Through Beka's unusual magical abilities, she is able to hear the voices of ghosts who ride the backs of pigeons until they are ready to enter the Peaceful Realms of the Black God (the god of death). She can also hear snippets of conversations that may contain valuable information caught by "dust spinners," beings made of breeze and dirt mixed from the city streets. From these sources she learns of two grave threats to the Lower City. One is the Shadow Snake.

Old bedtime tales featured the Shadow Snake as something to instill good behaviors into small children. However, a ruthless killer who abducts these children has taken on the name, and uses the threat of harming the children to force their parents to give up their most prized valuable possessions, killing the kidnapped children if the price is not paid.
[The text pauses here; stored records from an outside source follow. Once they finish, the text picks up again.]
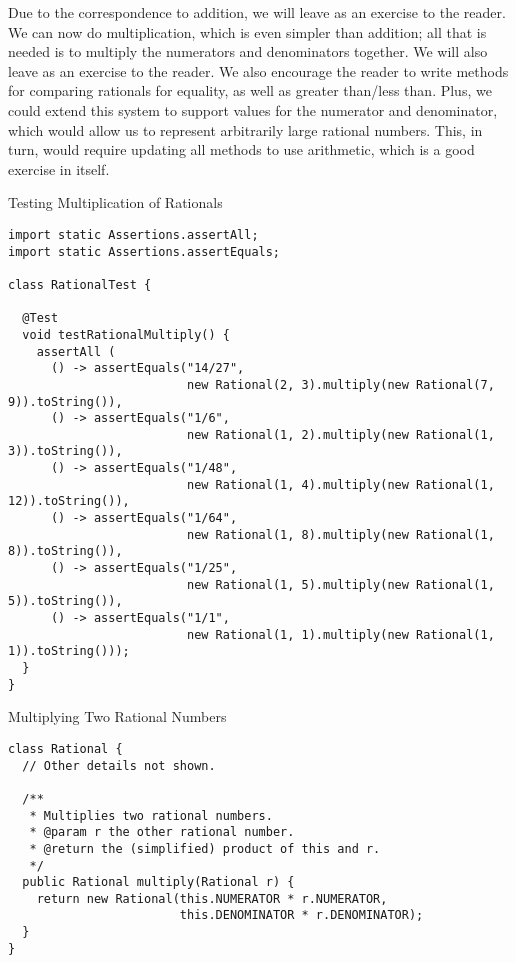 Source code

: Due to the correspondence to addition, we will leave  as an exercise to the reader. We can now do multiplication, which is even simpler than addition; all that is needed is to multiply the numerators and denominators together. We will also leave  as an exercise to the reader. We also encourage the reader to write methods for comparing rationals for equality, as well as greater than/less than. Plus, we could extend this system to support  values for the numerator and denominator, which would allow us to represent arbitrarily large rational numbers. This, in turn, would require updating all methods to use  arithmetic, which is a good exercise in itself.

\begin{cl}[]{Testing Multiplication of Rationals}
\begin{lstlisting}[language=MyJava]
import static Assertions.assertAll;
import static Assertions.assertEquals;

class RationalTest {

  @Test
  void testRationalMultiply() {
    assertAll (
      () -> assertEquals("14/27", 
                         new Rational(2, 3).multiply(new Rational(7, 9)).toString()),
      () -> assertEquals("1/6", 
                         new Rational(1, 2).multiply(new Rational(1, 3)).toString()),
      () -> assertEquals("1/48", 
                         new Rational(1, 4).multiply(new Rational(1, 12)).toString()),
      () -> assertEquals("1/64", 
                         new Rational(1, 8).multiply(new Rational(1, 8)).toString()),
      () -> assertEquals("1/25", 
                         new Rational(1, 5).multiply(new Rational(1, 5)).toString()),
      () -> assertEquals("1/1", 
                         new Rational(1, 1).multiply(new Rational(1, 1)).toString()));
  }
}
\end{lstlisting}
\end{cl}

\begin{cl}[]{Multiplying Two Rational Numbers}
\begin{lstlisting}[language=MyJava]
class Rational {
  // Other details not shown.

  /**
   * Multiplies two rational numbers.
   * @param r the other rational number.
   * @return the (simplified) product of this and r.
   */
  public Rational multiply(Rational r) {
    return new Rational(this.NUMERATOR * r.NUMERATOR, 
                        this.DENOMINATOR * r.DENOMINATOR);
  }
}
\end{lstlisting}
\end{cl}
The other threat is an unknown party who keeps hiring digging crews to search for fire opals (rare and extremely expensive stones that not only have irresistible beauty, but supply mages with a certain power). Then they swear the workers to secrecy, and kill them when the job is done.

Beka's determination to see both parties brought to justice will place her in the middle of a power struggle in Tortall's underworld.

Beka's cat, Pounce, helps Beka throughout the book. Pounce has purple eyes and it has been observed that he may be god-marked. Tamora Pierce has noted in her blog that Pounce is the same character known as Faithful, Alanna's cat in the Song of the Lioness quartet. It is worth noting that the first name that is suggested for Faithful was "Pounce".

In the second novel in this series it is revealed that Pounce is actually a constellation, not a god. However, he has the ability to speak, hear Beka's thoughts at close range when she wishes, and perform tasks most cats cannot.

Crookshank is a landlord who owns most property in the Lower City and is hated by everyone for his unfairly high rates and his cruel retaliation when rent cannot be paid. His grandson, Rolond, is killed by the alleged Shadow Snake. Beka is best friends with Tansy, Crookshank's granddaughter-in-law, which helps Beka gain extra information about what is going on in the household.

Through her training as a Dog, her time spent with pigeons and Dust Spinners, and with the help of her friends Koramin Ingensra, Rosto the Piper, and Aniki Forfrysning (a mage, rusher, and a sword fighter who work for the Rogue, the king of crime in the city) Beka gains information about the opals and the Shadow Snake.

She soon discovers that it is Crookshank who has been hiring the diggers to be murdered, and the Shadow Snake is demanding a large number of fire opals.

After Crookshank's son has also been taken by the Snake, and he still refuses to pay up, Beka and her Dogs discover the culprit- or at least who they think is the culprit: the son of Mistress Noll, a local baker, named Yates, who commits suicide instead of allowing himself to be captured. When Beka goes to tell Mistress Noll the news, she discovers it was not her son, but the mother who was the Snake.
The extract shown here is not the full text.